His mind raced. Could he get in touch with Shearing in London and have him use some authority to persuade Jacobson? But Matthew had said Shearing did not know what he was here for. And did men in charge of intelligence units ever emerge from their secrecy to do such things? Would the police take notice of him anyway?

Joseph knew almost nothing about Matthew's work. No one did. By its very nature that was obligatory. There was no one to support them. They fought in secret, and there was no praise for them, except from their own.

If the police could not blame a German, then Matthew was an obvious scapegoat: a man in uniform who stayed safely at home in London, sleeping in his own bed every night. He never even got mud on his shoes, never mind shrapnel or a bayonet in his body.

"What are you going to do, sir?" Barshey asked, pulling himself to attention carefully to avoid cracking his head on the ceiling. He said it as if he was waiting for orders to help.

Joseph's mind was suddenly clear. "About the only way I can prove he didn't do it is to find out who did."

"Haven't you been troying?" Barshey asked with a frown.

"Not hard enough," Joseph answered grimly. "I left it to the police, and they've made a complete mess of it."

"What'd you loike me to do, sir?" Barshey offered.
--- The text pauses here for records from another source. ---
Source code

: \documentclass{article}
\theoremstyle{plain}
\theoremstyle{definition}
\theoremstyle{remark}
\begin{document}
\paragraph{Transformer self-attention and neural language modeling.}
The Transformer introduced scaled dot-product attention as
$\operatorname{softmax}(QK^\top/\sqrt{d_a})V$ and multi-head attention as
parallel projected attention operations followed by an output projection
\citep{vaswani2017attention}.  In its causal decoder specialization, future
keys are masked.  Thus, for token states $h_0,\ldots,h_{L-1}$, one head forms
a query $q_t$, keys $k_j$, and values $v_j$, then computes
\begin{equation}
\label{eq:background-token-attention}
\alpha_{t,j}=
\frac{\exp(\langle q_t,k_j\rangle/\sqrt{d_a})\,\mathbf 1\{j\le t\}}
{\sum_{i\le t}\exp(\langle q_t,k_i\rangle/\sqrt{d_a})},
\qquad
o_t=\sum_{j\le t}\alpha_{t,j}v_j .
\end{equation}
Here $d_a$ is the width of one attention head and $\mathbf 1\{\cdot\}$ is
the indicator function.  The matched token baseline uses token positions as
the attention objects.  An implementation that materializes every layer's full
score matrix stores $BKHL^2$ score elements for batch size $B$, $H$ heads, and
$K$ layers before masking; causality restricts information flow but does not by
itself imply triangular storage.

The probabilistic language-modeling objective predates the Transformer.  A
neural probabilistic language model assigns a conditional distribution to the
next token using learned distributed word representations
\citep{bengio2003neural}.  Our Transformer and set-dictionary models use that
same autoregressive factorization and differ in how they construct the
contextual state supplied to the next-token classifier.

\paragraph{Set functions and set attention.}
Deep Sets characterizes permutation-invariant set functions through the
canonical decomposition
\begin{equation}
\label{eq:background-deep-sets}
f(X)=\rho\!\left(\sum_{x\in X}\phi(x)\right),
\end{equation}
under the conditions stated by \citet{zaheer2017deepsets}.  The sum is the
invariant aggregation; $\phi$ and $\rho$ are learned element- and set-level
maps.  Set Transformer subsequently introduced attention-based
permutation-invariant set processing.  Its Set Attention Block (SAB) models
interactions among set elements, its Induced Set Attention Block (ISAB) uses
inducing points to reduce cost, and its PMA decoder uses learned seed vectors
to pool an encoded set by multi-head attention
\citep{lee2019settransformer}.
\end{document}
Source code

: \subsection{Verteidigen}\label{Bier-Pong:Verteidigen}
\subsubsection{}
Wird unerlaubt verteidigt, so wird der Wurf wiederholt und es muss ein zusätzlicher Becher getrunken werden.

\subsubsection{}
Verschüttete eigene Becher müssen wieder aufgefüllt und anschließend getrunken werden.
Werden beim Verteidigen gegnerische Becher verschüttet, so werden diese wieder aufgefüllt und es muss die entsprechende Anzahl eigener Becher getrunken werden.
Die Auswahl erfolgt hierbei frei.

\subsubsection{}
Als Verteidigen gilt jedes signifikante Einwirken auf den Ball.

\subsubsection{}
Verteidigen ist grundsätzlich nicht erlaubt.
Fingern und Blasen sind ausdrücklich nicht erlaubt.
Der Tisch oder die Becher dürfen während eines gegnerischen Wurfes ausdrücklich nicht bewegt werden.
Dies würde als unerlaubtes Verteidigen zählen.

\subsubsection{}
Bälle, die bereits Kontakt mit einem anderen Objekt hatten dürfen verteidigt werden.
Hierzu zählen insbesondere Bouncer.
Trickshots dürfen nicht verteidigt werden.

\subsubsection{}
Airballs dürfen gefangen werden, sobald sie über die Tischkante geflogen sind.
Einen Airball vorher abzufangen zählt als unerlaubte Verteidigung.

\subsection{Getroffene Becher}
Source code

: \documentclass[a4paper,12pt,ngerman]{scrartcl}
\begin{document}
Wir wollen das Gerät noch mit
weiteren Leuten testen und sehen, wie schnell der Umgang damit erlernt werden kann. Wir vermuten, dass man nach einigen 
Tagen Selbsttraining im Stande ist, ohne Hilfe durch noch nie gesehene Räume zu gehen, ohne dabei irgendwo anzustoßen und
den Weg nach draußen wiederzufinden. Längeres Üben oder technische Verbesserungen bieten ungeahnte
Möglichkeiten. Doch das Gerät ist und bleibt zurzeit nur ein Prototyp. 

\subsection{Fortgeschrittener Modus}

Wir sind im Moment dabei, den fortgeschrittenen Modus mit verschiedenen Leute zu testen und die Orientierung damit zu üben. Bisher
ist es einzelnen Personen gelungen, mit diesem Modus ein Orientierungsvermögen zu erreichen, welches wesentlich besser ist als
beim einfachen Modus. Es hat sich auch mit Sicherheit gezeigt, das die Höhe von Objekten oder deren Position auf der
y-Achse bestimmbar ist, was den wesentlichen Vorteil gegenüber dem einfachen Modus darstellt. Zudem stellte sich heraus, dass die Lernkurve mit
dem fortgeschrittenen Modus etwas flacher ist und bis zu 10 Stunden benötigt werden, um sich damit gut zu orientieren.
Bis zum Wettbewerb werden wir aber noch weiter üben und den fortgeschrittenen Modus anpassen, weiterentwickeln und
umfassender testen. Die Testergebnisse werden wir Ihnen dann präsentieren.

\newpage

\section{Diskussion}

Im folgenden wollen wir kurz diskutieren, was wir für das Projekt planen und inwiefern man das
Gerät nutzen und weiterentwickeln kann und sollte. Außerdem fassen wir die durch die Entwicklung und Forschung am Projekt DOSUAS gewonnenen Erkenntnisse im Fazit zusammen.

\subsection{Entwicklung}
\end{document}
Joseph was not even sure what he was going to do himself, let alone how anyone else could help, but he was loath to refuse even the slightest assistance. There was no one else he could turn to, apart from Judith. Even Barshey's trust was a kind of strength. "I have a pretty good idea about who couldn't have done it because they were all accounted for during the hour or so when it must have happened—" he started.

Barshey s eyes widened. "You know when it happened?"

"Only roughly. She was seen alive at three o'clock that morning, and the state of her body when she was found at about seven means it has to have been no later than around four." He did not need to explain how a dead person changes in the first
few
hours; they were all far too familiar with it.

"But they weren't all accounted for, were they?" Barshey observed. "Want me to work on that, sir?"

Joseph hesitated, torn. Barshey was loyal and willing. He knew she was dead; did he know how brutally and intimately she had been destroyed as well?

"I need to know more about Sarah Price," he said finally. "Maybe she was chosen at random, but maybe not. She might have had some liaison that was at least the start of this. I thought I knew most of the men, but it seems I don't. I half expected the violence toward the German prisoners, but nothing like this."

"Nobody wants to think that sort o' thing about anyone they know, Chaplain," Barshey said grimly. "And with respect, sir, most of us want to show a man loike you the best soide of ourselves. Men that'd swear a blue streak usually koind of keep a close lip when you're there."

"You're saying I don't see the real man?" Joseph shrugged. "I know that, Barshey. I make allowances."

Barshey did not look convinced, but he was too gentle to say so.